キャリアの絶頂で女優を引退、映画祭で恋に落ちた小国の王子様と結婚。宮廷暮らしでもかごの鳥となることなく「モナコ公妃」としての務めを果たし、世間に嘱望されても、生涯銀幕に戻ることはなかったグレース・ケリーをニコール・キッドマンが演じる。実話に基づくフィクションという触れ込みだ。
グレースが惜しまれながら銀幕を去って6年後から物語は始まる。王宮での生活に鬱屈としていた彼女の下に、良い知らせと悪い知らせが舞い込んでくる。ひとつは女優復帰のオファー、そしてもうひとつは隣国フランスからの侵略の危機だった。
傲岸フランス・ドゴール痛烈批判!圧巻のラスト
ただでさえ頼れるもののいない外国での生活は不安と孤独に満ちているのに、まわりの視線は冷ややかだ。苦悩をわかってほしい、以前のように生き生きと働きたいと思っても、生まれ故郷の家族すら「プリンセスになれたというのに」と取り合ってくれない。歯に衣着せぬ物言いと物怖じしない態度はアメリカ式だとそしられ、屈さないでいると「心構えがなっていない」「見た目だけのお飾り女」と見下される。頼みの夫も外圧に苛立ち、彼女自身を否定せんばかりの権幕だ。
「別れたら」「女優に戻ったら」と悩みはつきない。ほら、もう...王族に嫁ぐなんて幸せなわけないじゃんと歯噛みしたくなるが、ここからが良いところ。グレースは国の危機、夫婦関係の危機に真っ向から立ち向かう。その根底にあったのはひとつの信念だった。愛する家族のために、人生を賭けて「モナコ公妃」という役を演じ切る。

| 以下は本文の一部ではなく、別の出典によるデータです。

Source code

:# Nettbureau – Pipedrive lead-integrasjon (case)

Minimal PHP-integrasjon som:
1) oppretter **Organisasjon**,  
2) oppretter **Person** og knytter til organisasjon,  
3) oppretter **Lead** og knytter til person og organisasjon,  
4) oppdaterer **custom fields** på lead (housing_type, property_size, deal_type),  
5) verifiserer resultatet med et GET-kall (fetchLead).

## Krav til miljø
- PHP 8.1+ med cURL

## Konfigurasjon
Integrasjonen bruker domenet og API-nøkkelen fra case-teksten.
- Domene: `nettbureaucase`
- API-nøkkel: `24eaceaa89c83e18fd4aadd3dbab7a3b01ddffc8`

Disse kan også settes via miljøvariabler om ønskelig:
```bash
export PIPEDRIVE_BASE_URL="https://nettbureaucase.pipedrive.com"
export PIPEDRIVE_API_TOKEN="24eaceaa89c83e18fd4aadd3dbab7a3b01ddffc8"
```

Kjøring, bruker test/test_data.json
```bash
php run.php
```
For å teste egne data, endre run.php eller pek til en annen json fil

フランス語なまりの英語を学び、モナコ皇室の仰々しいマナーをひとつずつ身に付ける。貴族の権力争いやメンツばかりを気にする周囲を逆手に取り、マスコミを味方にして外交にも乗り出す。
ドゴール政権の大国主義に立ち向かうスピーチのラストシーンは圧巻だ。緊張で吊り上った目元が、話すほどにほどけていき、自信と慈愛に満ちた表情に変わる。銀幕の向こうの何万人の賞賛よりも、本当に愛する人のために「モナコ公妃」であり続ける。そう考えると、彼女は生涯一女優だったのかもしれない。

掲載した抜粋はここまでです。